In the overall population, an objective response was observed in 16.4% (95% CI = 12.5%–21.1%) vs 6.3% (95% CI = 3.8%–9.6%) of patients. Median response durations were 16.4 months (95% CI = 12.4 months to not evaluable) vs 6.9 months (95% CI = 5.1–7.7 months). Among 126 patients in the cemiplimab group with known PD-L1 status, an objective response occurred in 18% of 82 with tumor cell PD-L1 expression ≥ 1% and in 11% of 44 with PD-L1 expression < 1%. Among 128 patients in the chemotherapy group with known status, an objective response occurred in 7.5% of 80 PD-L1–positive and in 8% of 48 PD-L1–negative patients.
Adverse Events
The most common adverse events of any grade were anemia (25.0%), nausea (18.3%), and fatigue (16.7%) in the cemiplimab group and anemia (44.5%), nausea (33.4%), and vomiting (23.4%) in the chemotherapy group. Grade ≥ 3 adverse events occurred in 45.0% of the cemiplimab group and 53.4% of the chemotherapy group; the most common in the cemiplimab group were anemia (12.0%) and urinary tract infection (5.0%) and the most common the chemotherapy group were anemia (26.9%) and neutropenia (9.0%). Serious adverse events occurred in 29.7% vs 26.9%. Adverse events led to discontinuation of study treatment in 8.7% vs 5.2% of patients. Immune-related adverse events of any grade occurred in 15.7% vs 0.7%, the most common in the cemiplimab group being hypothyroidism (6%) and hyperthyroidism (3%). Adverse events led to death in five patients (1.7%) in the cemiplimab group, with none considered related to treatment, and in two patients (0.7%) in the chemotherapy group, with both considered related to treatment.
The investigators concluded: “Survival was significantly longer with cemiplimab than with single-agent chemotherapy among patients with recurrent cervical cancer after first-line platinum-containing chemotherapy.”
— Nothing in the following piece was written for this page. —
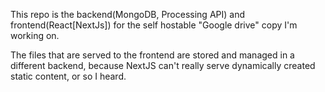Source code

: This repo is the backend(MongoDB, Processing API) and frontend(React[NextJs]) for the self hostable "Google drive" copy I'm working on.

The files that are served to the frontend are stored and managed in a different backend, because NextJS can't really serve dynamically created static content, or so I heard.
DISCLOSURE: The study was funded by Regeneron Pharmaceuticals and Sanofi. Dr. Tewari has served as a consultant to AbbVie, AstraZeneca, Clovis Oncology, Eisai, Genentech, Merck, and Tesaro.
REFERENCE
1. Tewari KS, Monk BJ, Vergote I, et al: Survival with cemiplimab in recurrent cervical cancer. N Engl J Med 386:544-555, 2022.